Interesting Strategy
Stupid, but interesting. Hillary Clinton apparently believes that insulting voters who have chosen to back Barack Obama as unrealistic is a winning strategy. She said it was time for Democrats to "get real" in picking their candidate.
NEW YORK, Feb. 20 — Sen. Hillary Rodham Clinton launched a tough new offensive against Sen. Barack Obama on Wednesday, asserting flatly that her rival for the Democratic presidential nomination is not prepared to serve as commander in chief.
"It is time to get real — to get real about how we actually win this election, and get real about the challenges facing America," the senator from New York told a cheering crowd at Hunter College in Manhattan.

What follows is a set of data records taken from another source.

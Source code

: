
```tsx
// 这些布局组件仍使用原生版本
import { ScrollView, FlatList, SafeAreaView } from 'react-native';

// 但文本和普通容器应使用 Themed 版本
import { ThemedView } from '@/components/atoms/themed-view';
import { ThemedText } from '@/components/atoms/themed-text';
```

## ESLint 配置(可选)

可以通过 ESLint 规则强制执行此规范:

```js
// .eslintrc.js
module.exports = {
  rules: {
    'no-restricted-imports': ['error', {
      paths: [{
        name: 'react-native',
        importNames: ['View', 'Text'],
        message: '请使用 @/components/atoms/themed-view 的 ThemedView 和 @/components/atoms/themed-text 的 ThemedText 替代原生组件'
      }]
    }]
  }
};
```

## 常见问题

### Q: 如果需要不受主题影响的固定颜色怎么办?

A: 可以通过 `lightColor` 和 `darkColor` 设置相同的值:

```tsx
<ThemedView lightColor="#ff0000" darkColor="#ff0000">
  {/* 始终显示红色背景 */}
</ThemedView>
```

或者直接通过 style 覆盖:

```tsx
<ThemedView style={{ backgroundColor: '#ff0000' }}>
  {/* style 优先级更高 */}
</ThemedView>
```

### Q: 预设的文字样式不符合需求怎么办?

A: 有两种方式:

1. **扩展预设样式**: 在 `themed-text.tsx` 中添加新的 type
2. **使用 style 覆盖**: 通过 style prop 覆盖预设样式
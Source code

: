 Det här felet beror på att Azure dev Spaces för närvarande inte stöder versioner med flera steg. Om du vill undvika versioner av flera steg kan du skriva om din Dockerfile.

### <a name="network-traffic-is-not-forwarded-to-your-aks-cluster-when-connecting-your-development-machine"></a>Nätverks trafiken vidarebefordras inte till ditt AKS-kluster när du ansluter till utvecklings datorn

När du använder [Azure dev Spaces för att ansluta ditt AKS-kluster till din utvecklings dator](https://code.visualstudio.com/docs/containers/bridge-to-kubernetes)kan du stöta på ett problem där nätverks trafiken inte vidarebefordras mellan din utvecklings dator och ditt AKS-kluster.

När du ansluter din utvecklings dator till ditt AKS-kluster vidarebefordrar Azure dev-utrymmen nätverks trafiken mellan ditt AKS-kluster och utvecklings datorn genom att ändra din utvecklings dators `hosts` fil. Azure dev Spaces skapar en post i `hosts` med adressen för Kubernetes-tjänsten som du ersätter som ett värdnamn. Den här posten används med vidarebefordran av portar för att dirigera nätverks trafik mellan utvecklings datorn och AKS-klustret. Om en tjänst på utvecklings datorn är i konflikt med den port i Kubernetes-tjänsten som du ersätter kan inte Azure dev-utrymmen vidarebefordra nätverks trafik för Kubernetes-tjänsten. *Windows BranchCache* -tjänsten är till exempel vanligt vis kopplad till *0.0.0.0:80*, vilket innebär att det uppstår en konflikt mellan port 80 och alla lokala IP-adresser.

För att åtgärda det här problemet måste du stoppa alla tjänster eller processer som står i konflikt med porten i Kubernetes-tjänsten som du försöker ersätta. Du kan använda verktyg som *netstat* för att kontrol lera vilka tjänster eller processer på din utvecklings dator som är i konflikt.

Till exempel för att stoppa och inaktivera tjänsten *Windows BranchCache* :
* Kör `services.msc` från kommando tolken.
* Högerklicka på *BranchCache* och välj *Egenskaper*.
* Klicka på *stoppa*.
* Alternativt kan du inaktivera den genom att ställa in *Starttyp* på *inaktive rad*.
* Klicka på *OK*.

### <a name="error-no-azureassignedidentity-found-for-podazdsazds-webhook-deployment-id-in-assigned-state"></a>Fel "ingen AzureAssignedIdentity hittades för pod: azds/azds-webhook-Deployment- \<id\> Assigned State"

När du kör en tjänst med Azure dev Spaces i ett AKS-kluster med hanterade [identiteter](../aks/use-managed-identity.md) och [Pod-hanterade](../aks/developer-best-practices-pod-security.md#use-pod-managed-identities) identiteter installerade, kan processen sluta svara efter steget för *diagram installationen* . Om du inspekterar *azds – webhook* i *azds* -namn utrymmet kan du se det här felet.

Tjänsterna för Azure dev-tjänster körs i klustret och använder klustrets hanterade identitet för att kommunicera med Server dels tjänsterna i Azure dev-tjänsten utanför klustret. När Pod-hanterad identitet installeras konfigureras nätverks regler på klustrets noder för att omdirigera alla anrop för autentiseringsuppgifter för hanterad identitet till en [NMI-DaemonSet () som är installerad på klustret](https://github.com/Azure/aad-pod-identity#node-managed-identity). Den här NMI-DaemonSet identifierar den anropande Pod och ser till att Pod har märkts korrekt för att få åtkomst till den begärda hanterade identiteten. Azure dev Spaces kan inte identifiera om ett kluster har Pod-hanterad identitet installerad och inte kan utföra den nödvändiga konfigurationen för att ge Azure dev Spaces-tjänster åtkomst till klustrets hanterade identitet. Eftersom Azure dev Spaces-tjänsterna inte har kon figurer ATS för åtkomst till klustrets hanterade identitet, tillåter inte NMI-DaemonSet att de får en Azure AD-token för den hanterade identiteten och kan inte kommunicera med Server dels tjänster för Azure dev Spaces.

Resounding Obama victories on Tuesday in Wisconsin and Hawaii pushed the senator from Illinois further ahead in the delegate count and have turned the Ohio and Texas primaries on March 4 into do-or-die battles for Clinton. After 10 straight defeats, she now trails Obama in overall delegates 1,351 to 1,262, according to an Associated Press tally, and faces a dwindling number of opportunities to slow her rival's pursuit of the 2,025 delegates needed to claim the party's nomination. The first chance will come Thursday night in Austin, where the two will debate.
Clinton's 17-percentage-point loss in Wisconsin was especially crushing, a sign that her criticisms of Obama — which were most intense during the Badger State showdown — did little to sway voters to her camp.
But instead of shifting course, Clinton redoubled her attempt to undermine his change-oriented message. "One of us is ready to be commander in chief," she told the crowd in New York. "Let's get real. Let's get real about this election, let's get real about our future, let's get real about what it is we can do together." Obama has had a "good couple of weeks," she allowed, but said his victories had come in states that he was expected to win. Clinton predicted that when voters in Ohio and Texas have the opportunity to take his measure, his run of success will end.
Obama waved off Clinton's latest broadside, declaring before a crowd of 17,000 gathered in Dallas on Wednesday afternoon: "Today, Senator Clinton told us there is a choice in this race, and I couldn't agree with her more. But contrary to what she was saying, it's not a choice between speeches and solutions. It's a choice between the politics of divisions and distractions that did not work in South Carolina, that did not work in Wisconsin and that will not work in Texas."
I have long said that Hillary Clinton has a tin ear and simply does not understand how her words will sound to voters. I think that is on display here. Insulting a huge chunk of the Democratic base is not going to unify the party. If she manages to pull out of the tailspin she is in and win the nomination, she would go into the general election with a serious handicap.
I no longer think that she will be going to the general election as the Democratic candidate, however, so the point is moot.






By Mockinbird, Thursday, 21 February , 2008 @ 4:17 pm
If Hillary loses like I think she will, she could still be Commander in Chef…at Arby’s.
They would let her bakecookies, too.